The Australian Competition and Consumer Commission (ACCC) possesses the authority to probe into and implement enforcement measures in instances where excessive surcharging may be occurring.



Roche stated in the filing that ‘It’s a significant concern that both the RBA and ACCC have not measured the extent and financial impact of all surcharges, along with various forms of exorbitant fees.’
As per their claims, illegal extra fees have cost Australians over $2 billion in total.
This assertion is supported by a report from last November that discovered that
Australians have spent billions of dollars on unlawful charges for governmental services.
for at least twenty years.
The problem was revealed following the discovery by the NSW government that since 2016, approximately 92 million transactions incurred unlawful merchant fees totaling $144 million.

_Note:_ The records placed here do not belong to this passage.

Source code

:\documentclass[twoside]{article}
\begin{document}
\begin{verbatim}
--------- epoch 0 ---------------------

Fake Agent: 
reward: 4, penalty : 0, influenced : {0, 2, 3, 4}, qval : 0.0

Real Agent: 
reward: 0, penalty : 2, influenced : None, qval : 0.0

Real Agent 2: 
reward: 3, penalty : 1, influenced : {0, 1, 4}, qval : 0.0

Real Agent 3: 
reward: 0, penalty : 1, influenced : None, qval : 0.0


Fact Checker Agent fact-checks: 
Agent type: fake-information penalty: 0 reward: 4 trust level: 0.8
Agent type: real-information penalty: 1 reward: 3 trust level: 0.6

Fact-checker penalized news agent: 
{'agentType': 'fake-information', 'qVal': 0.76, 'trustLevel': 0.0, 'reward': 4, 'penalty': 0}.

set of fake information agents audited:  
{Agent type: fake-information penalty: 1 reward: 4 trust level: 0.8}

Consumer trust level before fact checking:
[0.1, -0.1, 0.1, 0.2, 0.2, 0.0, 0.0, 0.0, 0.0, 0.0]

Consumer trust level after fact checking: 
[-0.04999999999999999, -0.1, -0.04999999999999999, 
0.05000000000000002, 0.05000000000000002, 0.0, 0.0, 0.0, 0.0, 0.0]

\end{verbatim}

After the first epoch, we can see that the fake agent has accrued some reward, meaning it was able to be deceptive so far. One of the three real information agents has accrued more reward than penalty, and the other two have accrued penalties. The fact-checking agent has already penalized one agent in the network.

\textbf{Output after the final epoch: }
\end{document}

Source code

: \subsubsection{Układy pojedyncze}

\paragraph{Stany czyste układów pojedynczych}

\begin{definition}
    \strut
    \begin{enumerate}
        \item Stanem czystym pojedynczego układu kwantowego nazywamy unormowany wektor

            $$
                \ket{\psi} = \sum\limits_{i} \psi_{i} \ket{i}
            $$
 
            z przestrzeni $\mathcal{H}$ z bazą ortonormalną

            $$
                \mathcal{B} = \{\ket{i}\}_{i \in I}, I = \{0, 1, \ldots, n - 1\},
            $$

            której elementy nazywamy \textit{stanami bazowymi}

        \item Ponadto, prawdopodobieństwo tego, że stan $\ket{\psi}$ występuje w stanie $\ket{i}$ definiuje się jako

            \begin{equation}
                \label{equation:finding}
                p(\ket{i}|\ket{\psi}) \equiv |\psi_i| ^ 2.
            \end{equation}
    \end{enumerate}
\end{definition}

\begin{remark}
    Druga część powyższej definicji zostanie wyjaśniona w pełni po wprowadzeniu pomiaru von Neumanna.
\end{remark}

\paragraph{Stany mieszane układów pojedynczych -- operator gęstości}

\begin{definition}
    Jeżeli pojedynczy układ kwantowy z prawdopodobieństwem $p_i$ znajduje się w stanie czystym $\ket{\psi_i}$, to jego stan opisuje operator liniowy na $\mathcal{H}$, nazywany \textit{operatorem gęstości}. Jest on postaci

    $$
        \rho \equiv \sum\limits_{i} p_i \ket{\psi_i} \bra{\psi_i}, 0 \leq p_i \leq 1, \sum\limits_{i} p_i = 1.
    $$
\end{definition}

triggering a review by the Albanese Government of federal payments
.
Finance Minister Katy Gallagher stated that starting from January 1, 2025, the government will introduce legislation to prevent merchants from imposing debit card surcharges passed on by the Australian Taxation Office and Services Australia.
‘This new law will grant the finance minister authority to swiftly and effectively modify Commonwealth surcharging regulations, including preventing Commonwealth entities from imposing debit card surcharges,’ she stated.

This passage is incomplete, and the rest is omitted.